I dazi restano, anche dopo la tregua
Ieri, Stati Uniti e Cina hanno concordato una sospensione di 90 giorni per la maggior parte dei dazi punitivi che si erano imposti reciprocamente negli ultimi mesi.
Resta però in vigore un dazio del 20% voluto da Donald Trump all’inizio del suo secondo mandato. La misura, secondo la Casa Bianca, è stata introdotta per punire Pechino per il presunto ruolo nel traffico globale di fentanyl e colpisce direttamente anche gli smartphone.
Trump ha invece escluso i telefoni da un altro dazio “reciproco” – quello che inizialmente era del 125% – che grazie all’accordo di questa settimana scenderà temporaneamente al 10%. Ma la minaccia tariffaria resta concreta, e Apple, che produce la maggior parte dei suoi dispositivi in Cina, è in prima linea tra le aziende esposte.
L’India ancora troppo indietro per i Pro
Tim Cook ha annunciato che già nel trimestre aprile-giugno la maggioranza degli iPhone venduti negli USA sarà prodotta in India.
Le fabbriche indiane non sono però ancora pronte per la produzione su larga scala dei modelli di fascia alta. Le loro infrastrutture e capacità tecniche non reggono il confronto con quelle cinesi, soprattutto per quanto riguarda l’assemblaggio di componenti complessi come le fotocamere avanzate e le batterie di grande formato.
Tant’è che, secondo la banca d’investimento Jefferies, dei circa 65 milioni di iPhone venduti da Apple negli Stati Uniti nel 2024, ben 36-39 milioni erano modelli Pro o Pro Max. Un segmento su cui Cupertino punta forte e che è anche il più difficile da spostare fuori dalla Cina.
Secondo gli analisti, Apple sta accelerando il trasferimento della produzione verso l’India ma riuscire a produrre 40 milioni di modelli Pro all’anno entro due anni sarà una “sfida enorme”.

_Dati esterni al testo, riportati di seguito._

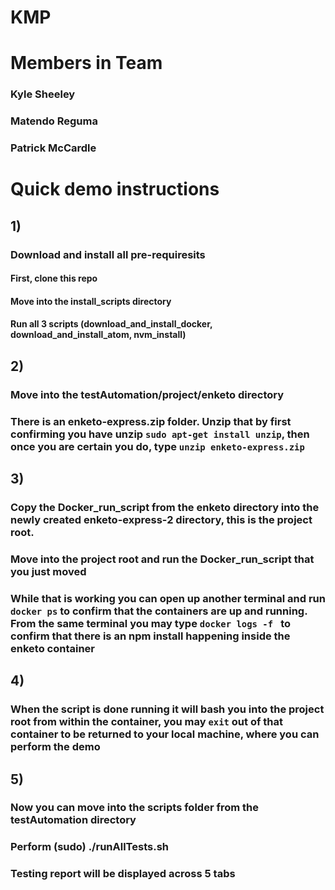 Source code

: # KMP
# Members in Team
### Kyle Sheeley 
### Matendo Reguma
### Patrick McCardle
# Quick demo instructions
## 1) 
### Download and install all pre-requiresits

#### First, clone this repo
#### Move into the install_scripts directory
#### Run all 3 scripts (download_and_install_docker, download_and_install_atom, nvm_install)

## 2)
### Move into the testAutomation/project/enketo directory
### There is an enketo-express.zip folder. Unzip that by first confirming you have unzip ```sudo apt-get install unzip```, then once you are certain you do, type ```unzip enketo-express.zip``` 

## 3)
### Copy the Docker_run_script from the enketo directory into the newly created enketo-express-2 directory, this is the project root.
### Move into the project root and run the Docker_run_script that you just moved
### While that is working you can open up another terminal and run ```docker ps``` to confirm that the containers are up and running. From the same terminal you may type ```docker logs -f ``` to confirm that there is an npm install happening inside the enketo container

## 4)
### When the script is done running it will bash you into the project root from within the container, you may ```exit``` out of that container to be returned to your local machine, where you can perform the demo

## 5) 
### Now you can move into the scripts folder from the testAutomation directory
### Perform (sudo) ./runAllTests.sh

### Testing report will be displayed across 5 tabs
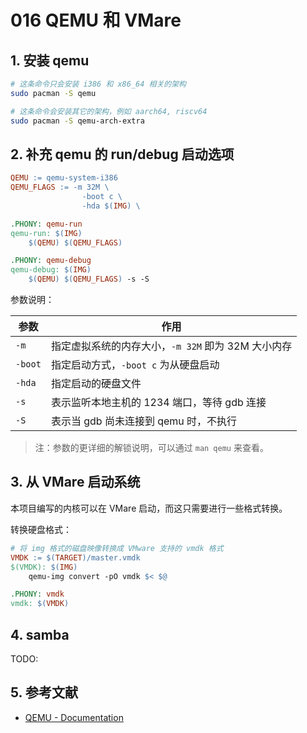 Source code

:# 016 QEMU 和 VMare

## 1. 安装 qemu

```bash
# 这条命令只会安装 i386 和 x86_64 相关的架构
sudo pacman -S qemu

# 这条命令会安装其它的架构，例如 aarch64, riscv64
sudo pacman -S qemu-arch-extra
```

## 2. 补充 qemu 的 run/debug 启动选项

```makefile
QEMU := qemu-system-i386
QEMU_FLAGS := -m 32M \
				-boot c \
				-hda $(IMG) \

.PHONY: qemu-run
qemu-run: $(IMG)
	$(QEMU) $(QEMU_FLAGS)

.PHONY: qemu-debug
qemu-debug: $(IMG)
	$(QEMU) $(QEMU_FLAGS) -s -S
```

参数说明：

| 参数 | 作用 |
| --- | ---- |
| `-m`  | 指定虚拟系统的内存大小，`-m 32M` 即为 32M 大小内存 |
| `-boot` | 指定启动方式，`-boot c` 为从硬盘启动 |
| `-hda` | 指定启动的硬盘文件 |
| `-s` | 表示监听本地主机的 1234 端口，等待 gdb 连接 |
| `-S` | 表示当 gdb 尚未连接到 qemu 时，不执行 |

> 注：参数的更详细的解锁说明，可以通过 `man qemu` 来查看。

## 3. 从 VMare 启动系统

本项目编写的内核可以在 VMare 启动，而这只需要进行一些格式转换。

转换硬盘格式：

```makefile
# 将 img 格式的磁盘映像转换成 VMware 支持的 vmdk 格式
VMDK := $(TARGET)/master.vmdk
$(VMDK): $(IMG)
	qemu-img convert -pO vmdk $< $@

.PHONY: vmdk
vmdk: $(VMDK)
```

## 4. samba

TODO:

## 5. 参考文献

- [QEMU - Documentation](https://www.qemu.org/docs/master/)
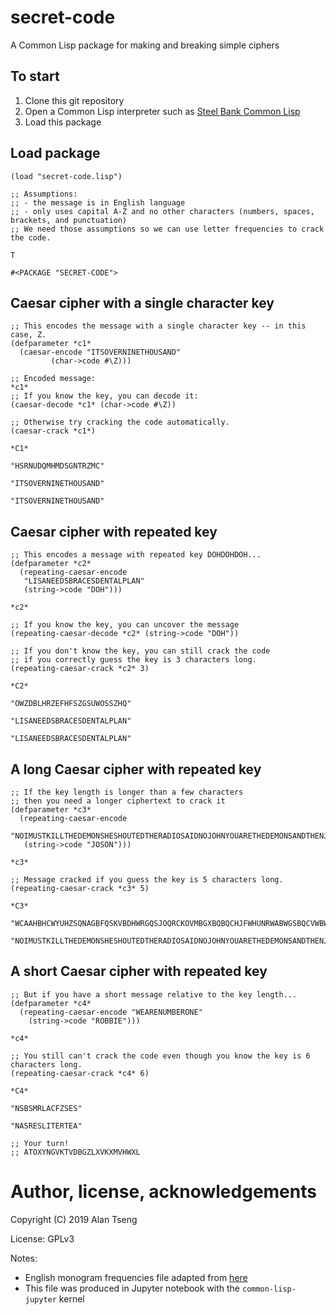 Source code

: # secret-code
A Common Lisp package for making and breaking simple ciphers

## To start
1. Clone this git repository
2. Open a Common Lisp interpreter such as [Steel Bank Common Lisp](http://www.sbcl.org/)
3. Load this package

## Load package


```common-lisp
(load "secret-code.lisp")

;; Assumptions:
;; - the message is in English language
;; - only uses capital A-Z and no other characters (numbers, spaces, brackets, and punctuation)
;; We need those assumptions so we can use letter frequencies to crack the code.
```

    T
    
    #<PACKAGE "SECRET-CODE">


## Caesar cipher with a single character key


```common-lisp
;; This encodes the message with a single character key -- in this case, Z.
(defparameter *c1*
  (caesar-encode "ITSOVERNINETHOUSAND"
		 (char->code #\Z)))

;; Encoded message:
*c1*
;; If you know the key, you can decode it:
(caesar-decode *c1* (char->code #\Z))

;; Otherwise try cracking the code automatically.
(caesar-crack *c1*)
```

    *C1*
    
    "HSRNUDQMHMDSGNTRZMC"
    
    "ITSOVERNINETHOUSAND"

    "ITSOVERNINETHOUSAND"


## Caesar cipher with repeated key


```common-lisp
;; This encodes a message with repeated key DOHDOHDOH...
(defparameter *c2*
  (repeating-caesar-encode
   "LISANEEDSBRACESDENTALPLAN"
   (string->code "DOH")))

*c2*

;; If you know the key, you can uncover the message
(repeating-caesar-decode *c2* (string->code "DOH"))

;; If you don't know the key, you can still crack the code
;; if you correctly guess the key is 3 characters long.
(repeating-caesar-crack *c2* 3)
```


    *C2*

    "OWZDBLHRZEFHFSZGSUWOSSZHQ"

    "LISANEEDSBRACESDENTALPLAN"

    "LISANEEDSBRACESDENTALPLAN"


## A long Caesar cipher with repeated key


```common-lisp
;; If the key length is longer than a few characters
;; then you need a longer ciphertext to crack it
(defparameter *c3*
  (repeating-caesar-encode
   "NOIMUSTKILLTHEDEMONSHESHOUTEDTHERADIOSAIDNOJOHNYOUARETHEDEMONSANDTHENJOHNWASAZOMBIE"
   (string->code "JOSON")))

*c3*

;; Message cracked if you guess the key is 5 characters long.
(repeating-caesar-crack *c3* 5)
```

    *C3*

    "WCAAHBHCWYUHZSQNAGBFQSKVBDHWRGQSJOQRCKOVMBGXBQBQCHJFWHUNRWABWGSBQCVWBWXVFKNBORCZKWW"

    "NOIMUSTKILLTHEDEMONSHESHOUTEDTHERADIOSAIDNOJOHNYOUARETHEDEMONSANDTHENJOHNWASAZOMBIE"


## A short Caesar cipher with repeated key


```common-lisp
;; But if you have a short message relative to the key length...
(defparameter *c4*
  (repeating-caesar-encode "WEARENUMBERONE"
    (string->code "ROBBIE")))

*c4*

;; You still can't crack the code even though you know the key is 6 characters long.
(repeating-caesar-crack *c4* 6)
```

    *C4*

    "NSBSMRLACFZSES"

    "NASRESLITERTEA"


```common-lisp
;; Your turn!
;; ATOXYNGVKTVDBGZLXVKXMVHWXL
```

# Author, license, acknowledgements

Copyright (C) 2019  Alan Tseng

License: GPLv3

Notes:
- English monogram frequencies file adapted from [here](http://practicalcryptography.com/cryptanalysis/letter-frequencies-various-languages/english-letter-frequencies/)
- This file was produced in Jupyter notebook with the `common-lisp-jupyter` kernel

Lo stesso Cook ha ammesso che ci vorranno anni prima di riuscire a spostare parte della produzione negli Stati Uniti, dove il progetto è in fase di studio ma ancora lontano dalla realtà.

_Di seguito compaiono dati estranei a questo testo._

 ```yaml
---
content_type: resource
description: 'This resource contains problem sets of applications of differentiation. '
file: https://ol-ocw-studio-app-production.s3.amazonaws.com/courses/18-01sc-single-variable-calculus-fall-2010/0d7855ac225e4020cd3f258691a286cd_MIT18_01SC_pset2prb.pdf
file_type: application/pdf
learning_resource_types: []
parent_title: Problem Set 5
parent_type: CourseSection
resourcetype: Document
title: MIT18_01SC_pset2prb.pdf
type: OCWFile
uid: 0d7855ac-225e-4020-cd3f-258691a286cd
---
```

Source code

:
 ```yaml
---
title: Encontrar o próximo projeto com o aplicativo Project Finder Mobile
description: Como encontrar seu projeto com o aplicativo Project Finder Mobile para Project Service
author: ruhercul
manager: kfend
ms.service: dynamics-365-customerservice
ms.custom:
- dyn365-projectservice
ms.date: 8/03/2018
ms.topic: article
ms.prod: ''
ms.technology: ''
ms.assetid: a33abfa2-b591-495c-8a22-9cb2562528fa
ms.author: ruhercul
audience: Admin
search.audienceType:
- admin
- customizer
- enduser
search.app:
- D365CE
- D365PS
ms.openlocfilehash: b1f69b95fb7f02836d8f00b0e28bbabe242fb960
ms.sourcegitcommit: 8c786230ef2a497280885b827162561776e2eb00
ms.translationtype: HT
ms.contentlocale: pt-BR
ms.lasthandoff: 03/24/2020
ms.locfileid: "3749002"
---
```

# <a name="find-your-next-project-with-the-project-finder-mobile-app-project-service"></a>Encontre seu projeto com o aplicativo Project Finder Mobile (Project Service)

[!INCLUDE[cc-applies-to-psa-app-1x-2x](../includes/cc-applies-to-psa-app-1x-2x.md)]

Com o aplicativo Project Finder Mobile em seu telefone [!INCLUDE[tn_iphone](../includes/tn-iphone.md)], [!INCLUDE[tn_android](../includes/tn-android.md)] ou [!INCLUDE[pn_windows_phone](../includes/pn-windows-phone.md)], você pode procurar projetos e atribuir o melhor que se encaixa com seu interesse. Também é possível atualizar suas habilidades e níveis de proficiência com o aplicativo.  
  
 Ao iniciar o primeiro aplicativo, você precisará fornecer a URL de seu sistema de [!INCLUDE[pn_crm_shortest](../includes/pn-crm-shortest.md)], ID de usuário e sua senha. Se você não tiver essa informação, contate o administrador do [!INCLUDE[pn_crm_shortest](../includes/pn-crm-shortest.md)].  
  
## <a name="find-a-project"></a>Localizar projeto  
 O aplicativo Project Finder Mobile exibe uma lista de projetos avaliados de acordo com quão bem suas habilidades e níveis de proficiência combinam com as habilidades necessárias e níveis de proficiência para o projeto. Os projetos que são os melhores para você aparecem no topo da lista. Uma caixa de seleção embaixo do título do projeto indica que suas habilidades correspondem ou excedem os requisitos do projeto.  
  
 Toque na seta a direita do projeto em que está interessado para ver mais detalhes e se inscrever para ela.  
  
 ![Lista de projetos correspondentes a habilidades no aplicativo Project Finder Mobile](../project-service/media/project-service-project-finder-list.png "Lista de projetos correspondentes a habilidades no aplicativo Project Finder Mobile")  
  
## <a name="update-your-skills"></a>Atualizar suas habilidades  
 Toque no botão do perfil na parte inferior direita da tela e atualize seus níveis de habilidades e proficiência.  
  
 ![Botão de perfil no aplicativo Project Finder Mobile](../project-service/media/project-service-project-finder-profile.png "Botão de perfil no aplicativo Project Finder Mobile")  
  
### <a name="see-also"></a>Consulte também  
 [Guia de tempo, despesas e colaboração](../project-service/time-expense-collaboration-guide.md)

Apple non vuole finire come Amazon
In questo contesto, dicevamo, Apple eviterà accuratamente di collegare pubblicamente l’aumento dei prezzi ai dazi.
La lezione arriva da Amazon, che ad poche settimane fa aveva ipotizzato di mostrare ai clienti l’impatto dei dazi sui prezzi. La Casa Bianca ha reagito duramente, definendo l’iniziativa un “atto ostile”. Ad Amazon a quel punto non è restato che smentire: “L’idea non è mai stata approvata e non si realizzerà mai”.

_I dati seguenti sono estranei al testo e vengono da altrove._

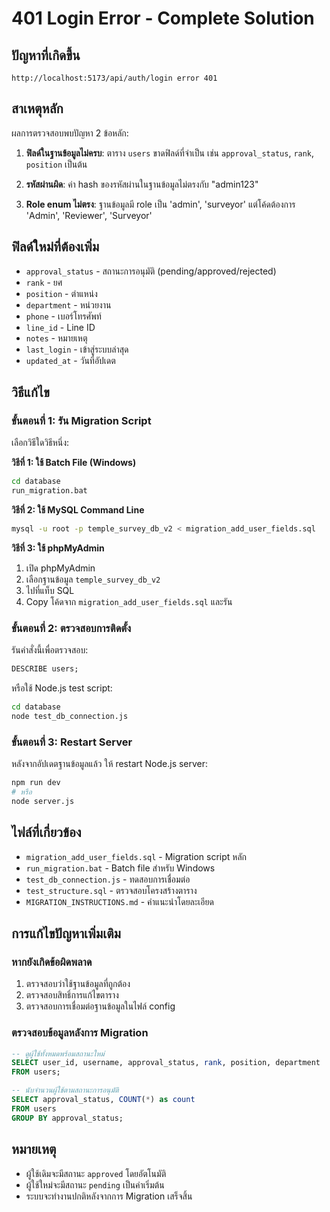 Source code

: # 401 Login Error - Complete Solution

## ปัญหาที่เกิดขึ้น

```
http://localhost:5173/api/auth/login error 401
```

## สาเหตุหลัก

ผลการตรวจสอบพบปัญหา 2 ข้อหลัก:

1. **ฟิลด์ในฐานข้อมูลไม่ครบ**: ตาราง `users` ขาดฟิลด์ที่จำเป็น เช่น `approval_status`, `rank`, `position` เป็นต้น

2. **รหัสผ่านผิด**: ค่า hash ของรหัสผ่านในฐานข้อมูลไม่ตรงกับ "admin123"

3. **Role enum ไม่ตรง**: ฐานข้อมูลมี role เป็น 'admin', 'surveyor' แต่โค้ดต้องการ 'Admin', 'Reviewer', 'Surveyor'

## ฟิลด์ใหม่ที่ต้องเพิ่ม

- `approval_status` - สถานะการอนุมัติ (pending/approved/rejected)
- `rank` - ยศ
- `position` - ตำแหน่ง
- `department` - หน่วยงาน
- `phone` - เบอร์โทรศัพท์
- `line_id` - Line ID
- `notes` - หมายเหตุ
- `last_login` - เข้าสู่ระบบล่าสุด
- `updated_at` - วันที่อัปเดต

## วิธีแก้ไข

### ขั้นตอนที่ 1: รัน Migration Script

เลือกวิธีใดวิธีหนึ่ง:

**วิธีที่ 1: ใช้ Batch File (Windows)**

```bash
cd database
run_migration.bat
```

**วิธีที่ 2: ใช้ MySQL Command Line**

```bash
mysql -u root -p temple_survey_db_v2 < migration_add_user_fields.sql
```

**วิธีที่ 3: ใช้ phpMyAdmin**

1. เปิด phpMyAdmin
2. เลือกฐานข้อมูล `temple_survey_db_v2`
3. ไปที่แท็บ SQL
4. Copy โค้ดจาก `migration_add_user_fields.sql` และรัน

### ขั้นตอนที่ 2: ตรวจสอบการติดตั้ง

รันคำสั่งนี้เพื่อตรวจสอบ:

```sql
DESCRIBE users;
```

หรือใช้ Node.js test script:

```bash
cd database
node test_db_connection.js
```

### ขั้นตอนที่ 3: Restart Server

หลังจากอัปเดตฐานข้อมูลแล้ว ให้ restart Node.js server:

```bash
npm run dev
# หรือ
node server.js
```

## ไฟล์ที่เกี่ยวข้อง

- `migration_add_user_fields.sql` - Migration script หลัก
- `run_migration.bat` - Batch file สำหรับ Windows
- `test_db_connection.js` - ทดสอบการเชื่อมต่อ
- `test_structure.sql` - ตรวจสอบโครงสร้างตาราง
- `MIGRATION_INSTRUCTIONS.md` - คำแนะนำโดยละเอียด

## การแก้ไขปัญหาเพิ่มเติม

### หากยังเกิดข้อผิดพลาด

1. ตรวจสอบว่าใช้ฐานข้อมูลที่ถูกต้อง
2. ตรวจสอบสิทธิ์การแก้ไขตาราง
3. ตรวจสอบการเชื่อมต่อฐานข้อมูลในไฟล์ config

### ตรวจสอบข้อมูลหลังการ Migration

```sql
-- ดูผู้ใช้ทั้งหมดพร้อมสถานะใหม่
SELECT user_id, username, approval_status, rank, position, department
FROM users;

-- นับจำนวนผู้ใช้ตามสถานะการอนุมัติ
SELECT approval_status, COUNT(*) as count
FROM users
GROUP BY approval_status;
```

## หมายเหตุ

- ผู้ใช้เดิมจะมีสถานะ `approved` โดยอัตโนมัติ
- ผู้ใช้ใหม่จะมีสถานะ `pending` เป็นค่าเริ่มต้น
- ระบบจะทำงานปกติหลังจากการ Migration เสร็จสิ้น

Apple ha dunque imparato la lezione e sta cercando argomenti alternativi, più digeribili, per spiegare ai consumatori perché gli iPhone 17 costeranno di più.
Tra le novità attese per la prossima generazione di iPhone ci sono un modello ultrasottile chiamato “iPhone 17 Air”, che dovrebbe sostituire l’attuale iPhone 16 Plus, e miglioramenti significativi nelle fotocamere e nelle funzionalità di intelligenza artificiale.
Attualmente, però, gli iPhone 16 sono disponibili in Italia con prezzi che partono da 979 euro per il modello base da 128 GB e arrivano fino a 1.989 euro per l’iPhone 16 Pro Max da 1 TB. Prezzi già alti, che Apple potrebbe faticare ad aumentare a meno che i suoi nuovi dispositivi non presentino novità rivoluzionarie.